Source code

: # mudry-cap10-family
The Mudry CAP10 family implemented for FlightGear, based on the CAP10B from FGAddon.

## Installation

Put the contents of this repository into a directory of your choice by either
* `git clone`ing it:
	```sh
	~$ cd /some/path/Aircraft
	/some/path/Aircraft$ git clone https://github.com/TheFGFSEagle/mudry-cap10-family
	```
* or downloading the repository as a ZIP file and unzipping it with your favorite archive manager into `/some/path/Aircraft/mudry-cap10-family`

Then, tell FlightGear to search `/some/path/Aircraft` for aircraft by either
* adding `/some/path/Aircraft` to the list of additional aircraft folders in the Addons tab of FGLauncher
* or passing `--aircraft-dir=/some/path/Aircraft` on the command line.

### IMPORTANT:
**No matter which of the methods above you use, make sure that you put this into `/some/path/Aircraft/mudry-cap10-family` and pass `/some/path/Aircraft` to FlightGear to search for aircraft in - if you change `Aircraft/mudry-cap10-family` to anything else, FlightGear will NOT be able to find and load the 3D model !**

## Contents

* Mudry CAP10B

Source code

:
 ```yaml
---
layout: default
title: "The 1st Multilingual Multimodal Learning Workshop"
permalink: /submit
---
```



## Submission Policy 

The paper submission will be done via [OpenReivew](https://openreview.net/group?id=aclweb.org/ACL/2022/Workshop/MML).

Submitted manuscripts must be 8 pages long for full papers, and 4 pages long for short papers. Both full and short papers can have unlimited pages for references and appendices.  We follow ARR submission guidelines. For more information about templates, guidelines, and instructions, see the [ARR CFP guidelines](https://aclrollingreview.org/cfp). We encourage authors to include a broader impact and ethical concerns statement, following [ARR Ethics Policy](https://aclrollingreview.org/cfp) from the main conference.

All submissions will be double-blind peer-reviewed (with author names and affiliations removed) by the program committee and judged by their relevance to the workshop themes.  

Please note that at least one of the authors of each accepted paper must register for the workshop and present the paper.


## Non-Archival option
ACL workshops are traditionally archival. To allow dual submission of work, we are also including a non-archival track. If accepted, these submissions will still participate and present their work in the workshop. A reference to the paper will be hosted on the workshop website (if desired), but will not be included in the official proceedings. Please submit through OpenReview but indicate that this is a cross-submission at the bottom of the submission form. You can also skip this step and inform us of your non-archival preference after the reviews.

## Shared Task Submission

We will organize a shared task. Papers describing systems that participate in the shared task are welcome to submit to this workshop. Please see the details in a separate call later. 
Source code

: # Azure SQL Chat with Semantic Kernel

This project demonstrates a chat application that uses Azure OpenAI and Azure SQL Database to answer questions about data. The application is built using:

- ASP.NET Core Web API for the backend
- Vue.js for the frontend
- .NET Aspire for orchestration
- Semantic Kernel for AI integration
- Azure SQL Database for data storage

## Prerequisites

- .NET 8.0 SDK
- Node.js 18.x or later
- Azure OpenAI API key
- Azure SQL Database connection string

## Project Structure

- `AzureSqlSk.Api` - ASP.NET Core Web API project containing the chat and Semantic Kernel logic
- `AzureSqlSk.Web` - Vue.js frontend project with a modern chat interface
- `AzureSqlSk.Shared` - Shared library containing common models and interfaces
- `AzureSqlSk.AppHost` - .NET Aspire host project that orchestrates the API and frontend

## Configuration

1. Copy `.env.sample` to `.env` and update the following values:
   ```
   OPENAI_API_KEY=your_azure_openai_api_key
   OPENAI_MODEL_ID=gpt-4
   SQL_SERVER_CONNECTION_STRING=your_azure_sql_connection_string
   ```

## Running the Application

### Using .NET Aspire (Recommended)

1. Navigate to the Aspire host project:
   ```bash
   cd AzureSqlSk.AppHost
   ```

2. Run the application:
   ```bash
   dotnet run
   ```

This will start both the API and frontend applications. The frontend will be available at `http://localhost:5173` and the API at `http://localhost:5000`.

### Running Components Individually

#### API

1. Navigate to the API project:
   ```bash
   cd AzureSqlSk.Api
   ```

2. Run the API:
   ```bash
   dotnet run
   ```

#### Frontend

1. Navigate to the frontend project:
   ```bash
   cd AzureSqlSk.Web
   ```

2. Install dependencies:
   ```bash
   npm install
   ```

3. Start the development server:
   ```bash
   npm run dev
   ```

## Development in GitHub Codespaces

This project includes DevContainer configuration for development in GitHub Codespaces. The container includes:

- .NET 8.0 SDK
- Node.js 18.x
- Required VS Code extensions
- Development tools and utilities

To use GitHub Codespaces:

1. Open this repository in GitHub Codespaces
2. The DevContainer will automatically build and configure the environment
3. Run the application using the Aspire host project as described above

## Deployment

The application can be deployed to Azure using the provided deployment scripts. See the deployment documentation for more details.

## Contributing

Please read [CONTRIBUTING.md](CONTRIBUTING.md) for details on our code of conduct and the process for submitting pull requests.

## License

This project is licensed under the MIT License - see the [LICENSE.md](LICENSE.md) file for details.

Exercise instructions: Your task is to set down again, exactly, every line from the beginning of the listing through the line with "All submissions will".

Response area:
Source code

: # mudry-cap10-family
The Mudry CAP10 family implemented for FlightGear, based on the CAP10B from FGAddon.

## Installation

Put the contents of this repository into a directory of your choice by either
* `git clone`ing it:
	```sh
	~$ cd /some/path/Aircraft
	/some/path/Aircraft$ git clone https://github.com/TheFGFSEagle/mudry-cap10-family
	```
* or downloading the repository as a ZIP file and unzipping it with your favorite archive manager into `/some/path/Aircraft/mudry-cap10-family`

Then, tell FlightGear to search `/some/path/Aircraft` for aircraft by either
* adding `/some/path/Aircraft` to the list of additional aircraft folders in the Addons tab of FGLauncher
* or passing `--aircraft-dir=/some/path/Aircraft` on the command line.

### IMPORTANT:
**No matter which of the methods above you use, make sure that you put this into `/some/path/Aircraft/mudry-cap10-family` and pass `/some/path/Aircraft` to FlightGear to search for aircraft in - if you change `Aircraft/mudry-cap10-family` to anything else, FlightGear will NOT be able to find and load the 3D model !**

## Contents

* Mudry CAP10B

Source code

:
 ```yaml
---
layout: default
title: "The 1st Multilingual Multimodal Learning Workshop"
permalink: /submit
---
```



## Submission Policy 

The paper submission will be done via [OpenReivew](https://openreview.net/group?id=aclweb.org/ACL/2022/Workshop/MML).

Submitted manuscripts must be 8 pages long for full papers, and 4 pages long for short papers. Both full and short papers can have unlimited pages for references and appendices.  We follow ARR submission guidelines. For more information about templates, guidelines, and instructions, see the [ARR CFP guidelines](https://aclrollingreview.org/cfp). We encourage authors to include a broader impact and ethical concerns statement, following [ARR Ethics Policy](https://aclrollingreview.org/cfp) from the main conference.

All submissions will be double-blind peer-reviewed (with author names and affiliations removed) by the program committee and judged by their relevance to the workshop themes.  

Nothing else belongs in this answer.